Only the lines from the one containing "- Busca usuários via service centralizado" to the end of the records belong in the answer; repeat them exactly and drop the pictures.

Saved entries:
========================================
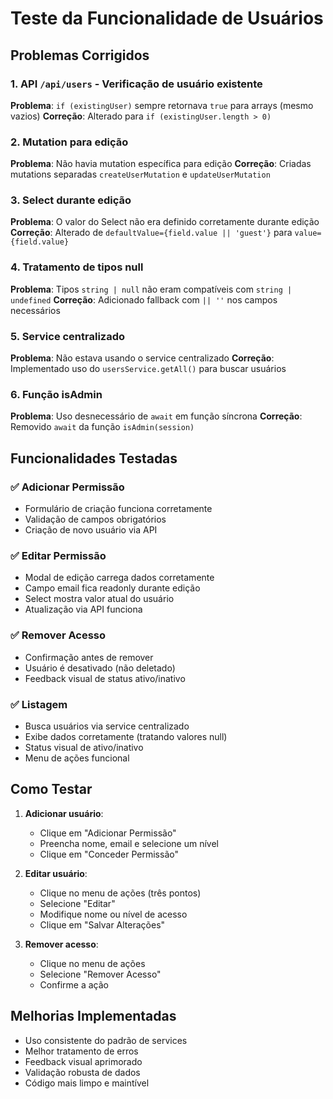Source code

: # Teste da Funcionalidade de Usuários

## Problemas Corrigidos

### 1. API `/api/users` - Verificação de usuário existente

**Problema**: `if (existingUser)` sempre retornava `true` para arrays (mesmo vazios)
**Correção**: Alterado para `if (existingUser.length > 0)`

### 2. Mutation para edição

**Problema**: Não havia mutation específica para edição
**Correção**: Criadas mutations separadas `createUserMutation` e `updateUserMutation`

### 3. Select durante edição

**Problema**: O valor do Select não era definido corretamente durante edição
**Correção**: Alterado de `defaultValue={field.value || 'guest'}` para `value={field.value}`

### 4. Tratamento de tipos null

**Problema**: Tipos `string | null` não eram compatíveis com `string | undefined`
**Correção**: Adicionado fallback com `|| ''` nos campos necessários

### 5. Service centralizado

**Problema**: Não estava usando o service centralizado
**Correção**: Implementado uso do `usersService.getAll()` para buscar usuários

### 6. Função isAdmin

**Problema**: Uso desnecessário de `await` em função síncrona
**Correção**: Removido `await` da função `isAdmin(session)`

## Funcionalidades Testadas

### ✅ Adicionar Permissão

- Formulário de criação funciona corretamente
- Validação de campos obrigatórios
- Criação de novo usuário via API

### ✅ Editar Permissão

- Modal de edição carrega dados corretamente
- Campo email fica readonly durante edição
- Select mostra valor atual do usuário
- Atualização via API funciona

### ✅ Remover Acesso

- Confirmação antes de remover
- Usuário é desativado (não deletado)
- Feedback visual de status ativo/inativo

### ✅ Listagem

- Busca usuários via service centralizado
- Exibe dados corretamente (tratando valores null)
- Status visual de ativo/inativo
- Menu de ações funcional

## Como Testar

1. **Adicionar usuário**:

   - Clique em "Adicionar Permissão"
   - Preencha nome, email e selecione um nível
   - Clique em "Conceder Permissão"

2. **Editar usuário**:

   - Clique no menu de ações (três pontos)
   - Selecione "Editar"
   - Modifique nome ou nível de acesso
   - Clique em "Salvar Alterações"

3. **Remover acesso**:
   - Clique no menu de ações
   - Selecione "Remover Acesso"
   - Confirme a ação

## Melhorias Implementadas

- Uso consistente do padrão de services
- Melhor tratamento de erros
- Feedback visual aprimorado
- Validação robusta de dados
- Código mais limpo e maintível

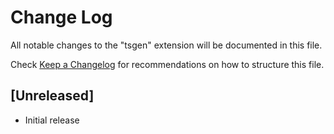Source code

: # Change Log

All notable changes to the "tsgen" extension will be documented in this file.

Check [Keep a Changelog](http://keepachangelog.com/) for recommendations on how to structure this file.

## [Unreleased]

- Initial release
========================================
Solution to the problem:
- Busca usuários via service centralizado
- Exibe dados corretamente (tratando valores null)
- Status visual de ativo/inativo
- Menu de ações funcional

## Como Testar

1. **Adicionar usuário**:

   - Clique em "Adicionar Permissão"
   - Preencha nome, email e selecione um nível
   - Clique em "Conceder Permissão"

2. **Editar usuário**:

   - Clique no menu de ações (três pontos)
   - Selecione "Editar"
   - Modifique nome ou nível de acesso
   - Clique em "Salvar Alterações"

3. **Remover acesso**:
   - Clique no menu de ações
   - Selecione "Remover Acesso"
   - Confirme a ação

## Melhorias Implementadas

- Uso consistente do padrão de services
- Melhor tratamento de erros
- Feedback visual aprimorado
- Validação robusta de dados
- Código mais limpo e maintível

Source code

: # Change Log

All notable changes to the "tsgen" extension will be documented in this file.

Check [Keep a Changelog](http://keepachangelog.com/) for recommendations on how to structure this file.

## [Unreleased]

- Initial release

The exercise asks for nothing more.